Below are some records. Pull every line that contains the word "Nufsys".

### Study material
------------------------------------------------------------------------

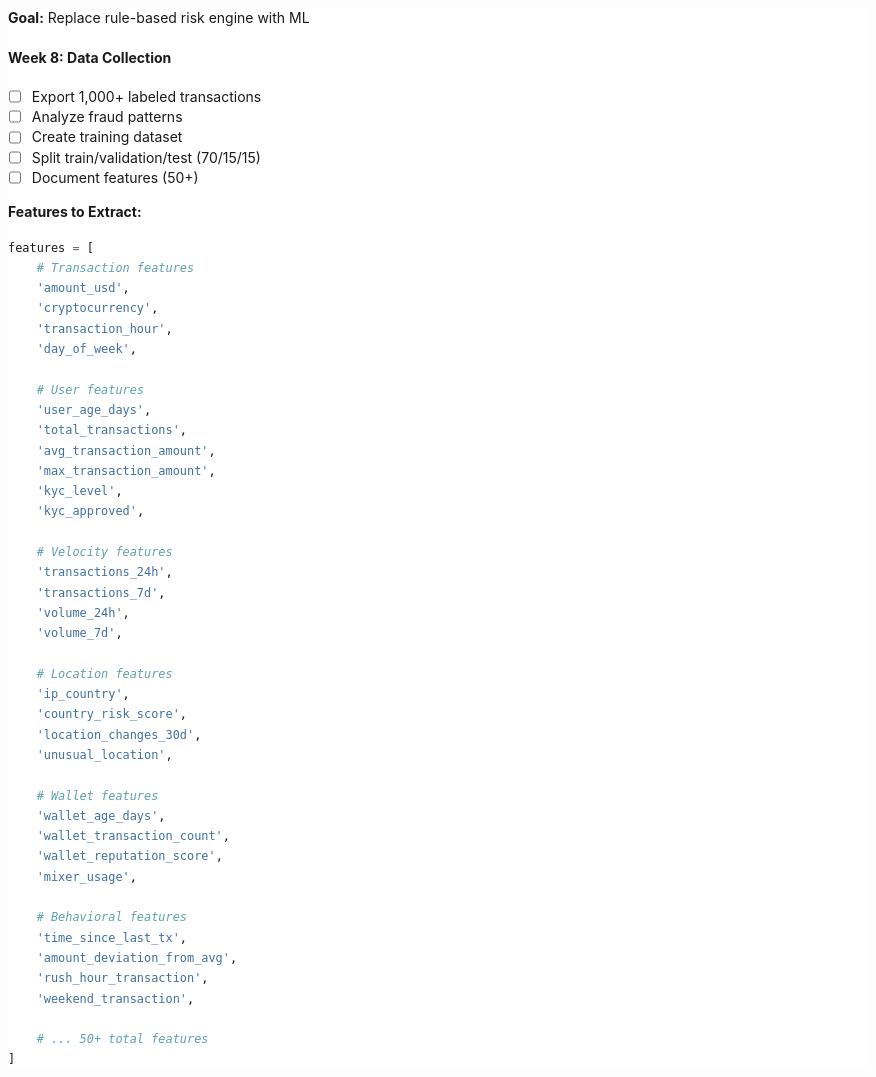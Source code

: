 **Goal:** Replace rule-based risk engine with ML

#### Week 8: Data Collection

- [ ] Export 1,000+ labeled transactions
- [ ] Analyze fraud patterns
- [ ] Create training dataset
- [ ] Split train/validation/test (70/15/15)
- [ ] Document features (50+)

**Features to Extract:**

```python
features = [
    # Transaction features
    'amount_usd',
    'cryptocurrency',
    'transaction_hour',
    'day_of_week',

    # User features
    'user_age_days',
    'total_transactions',
    'avg_transaction_amount',
    'max_transaction_amount',
    'kyc_level',
    'kyc_approved',

    # Velocity features
    'transactions_24h',
    'transactions_7d',
    'volume_24h',
    'volume_7d',

    # Location features
    'ip_country',
    'country_risk_score',
    'location_changes_30d',
    'unusual_location',

    # Wallet features
    'wallet_age_days',
    'wallet_transaction_count',
    'wallet_reputation_score',
    'mixer_usage',

    # Behavioral features
    'time_since_last_tx',
    'amount_deviation_from_avg',
    'rush_hour_transaction',
    'weekend_transaction',

    # ... 50+ total features
]
```
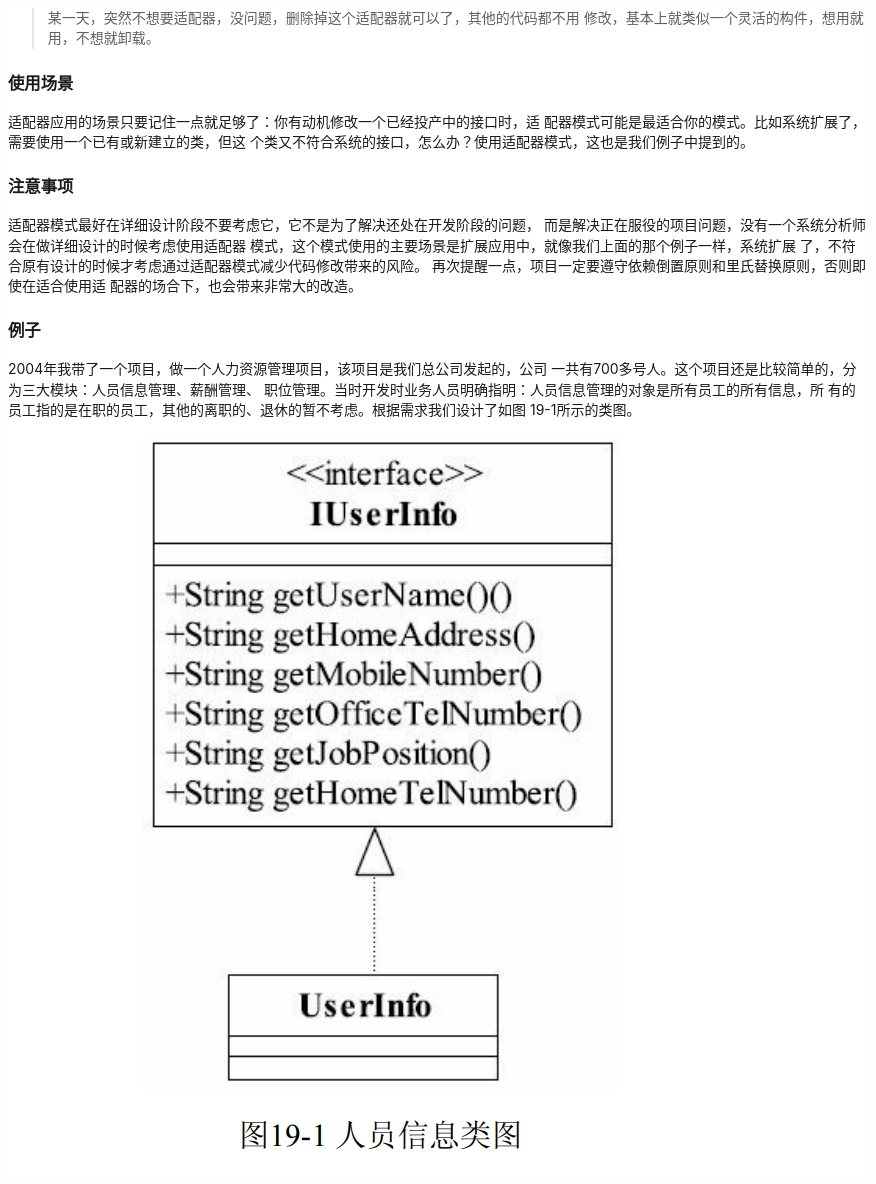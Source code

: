   > 某一天，突然不想要适配器，没问题，删除掉这个适配器就可以了，其他的代码都不用 修改，基本上就类似一个灵活的构件，想用就用，不想就卸载。

 

### 使用场景

适配器应用的场景只要记住一点就足够了：你有动机修改一个已经投产中的接口时，适 配器模式可能是最适合你的模式。比如系统扩展了，需要使用一个已有或新建立的类，但这 个类又不符合系统的接口，怎么办？使用适配器模式，这也是我们例子中提到的。





### 注意事项

适配器模式最好在详细设计阶段不要考虑它，它不是为了解决还处在开发阶段的问题， 而是解决正在服役的项目问题，没有一个系统分析师会在做详细设计的时候考虑使用适配器 模式，这个模式使用的主要场景是扩展应用中，就像我们上面的那个例子一样，系统扩展 了，不符合原有设计的时候才考虑通过适配器模式减少代码修改带来的风险。 再次提醒一点，项目一定要遵守依赖倒置原则和里氏替换原则，否则即使在适合使用适 配器的场合下，也会带来非常大的改造。



### 例子

2004年我带了一个项目，做一个人力资源管理项目，该项目是我们总公司发起的，公司 一共有700多号人。这个项目还是比较简单的，分为三大模块：人员信息管理、薪酬管理、 职位管理。当时开发时业务人员明确指明：人员信息管理的对象是所有员工的所有信息，所 有的员工指的是在职的员工，其他的离职的、退休的暂不考虑。根据需求我们设计了如图 19-1所示的类图。



![人员信息类图](./images/Java-DesignPatterns-StructuralPatterns/Personnel_Information_Class_Diagram.jpg)
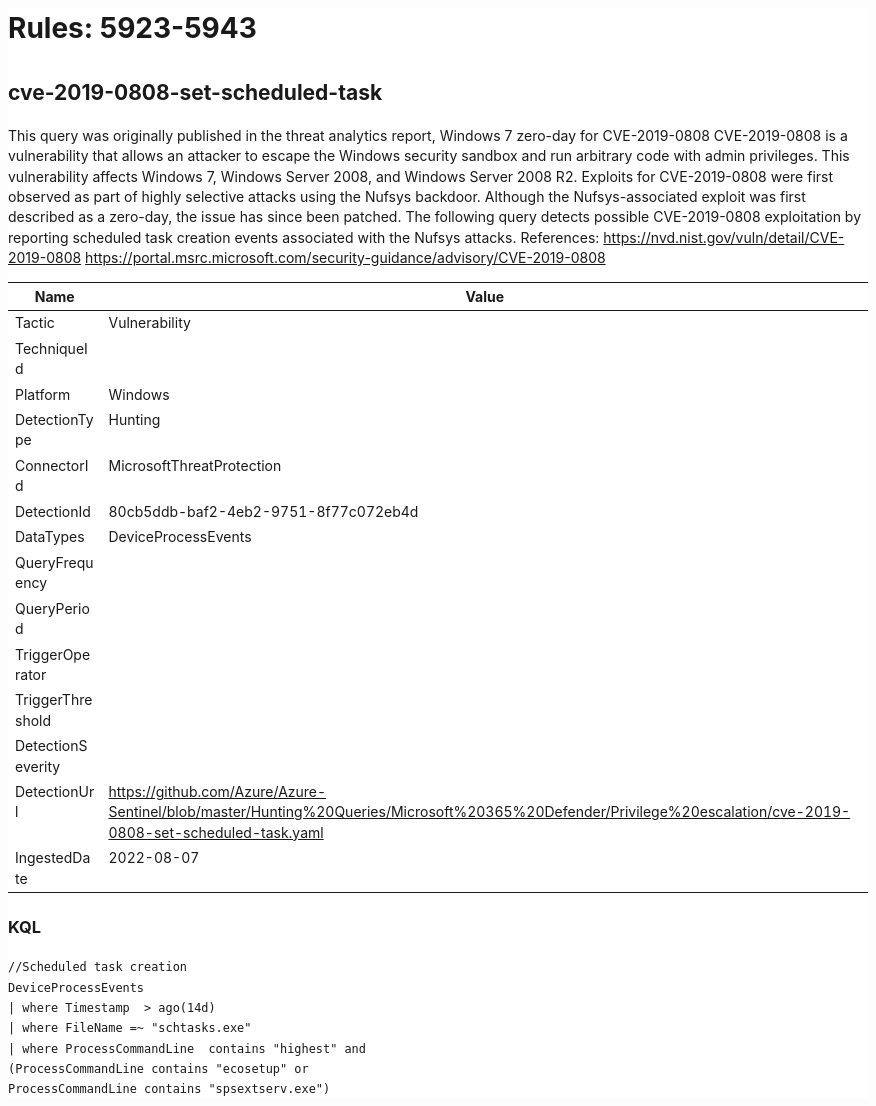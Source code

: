 ﻿# Rules: 5923-5943

## cve-2019-0808-set-scheduled-task

This query was originally published in the threat analytics report, Windows 7 zero-day for CVE-2019-0808
CVE-2019-0808 is a vulnerability that allows an attacker to escape the Windows security sandbox and run arbitrary code with admin privileges. This vulnerability affects Windows 7, Windows Server 2008, and Windows Server 2008 R2.
Exploits for CVE-2019-0808 were first observed as part of highly selective attacks using the Nufsys backdoor. Although the Nufsys-associated exploit was first described as a zero-day, the issue has since been patched.
The following query detects possible CVE-2019-0808 exploitation by reporting scheduled task creation events associated with the Nufsys attacks.
References:
https://nvd.nist.gov/vuln/detail/CVE-2019-0808
https://portal.msrc.microsoft.com/security-guidance/advisory/CVE-2019-0808

|Name | Value |
| --- | --- |
|Tactic | Vulnerability|
|TechniqueId | |
|Platform | Windows|
|DetectionType | Hunting |
|ConnectorId | MicrosoftThreatProtection |
|DetectionId | 80cb5ddb-baf2-4eb2-9751-8f77c072eb4d |
|DataTypes | DeviceProcessEvents |
|QueryFrequency |  |
|QueryPeriod |  |
|TriggerOperator |  |
|TriggerThreshold |  |
|DetectionSeverity |  |
|DetectionUrl | https://github.com/Azure/Azure-Sentinel/blob/master/Hunting%20Queries/Microsoft%20365%20Defender/Privilege%20escalation/cve-2019-0808-set-scheduled-task.yaml |
|IngestedDate | 2022-08-07 |

### KQL
```kql
//Scheduled task creation 
DeviceProcessEvents 
| where Timestamp  > ago(14d) 
| where FileName =~ "schtasks.exe"  
| where ProcessCommandLine  contains "highest" and 
(ProcessCommandLine contains "ecosetup" or 
ProcessCommandLine contains "spsextserv.exe")

```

------------------------------------------------------------------------

### Your solution
Exploits for CVE-2019-0808 were first observed as part of highly selective attacks using the Nufsys backdoor. Although the Nufsys-associated exploit was first described as a zero-day, the issue has since been patched.
The following query detects possible CVE-2019-0808 exploitation by reporting scheduled task creation events associated with the Nufsys attacks.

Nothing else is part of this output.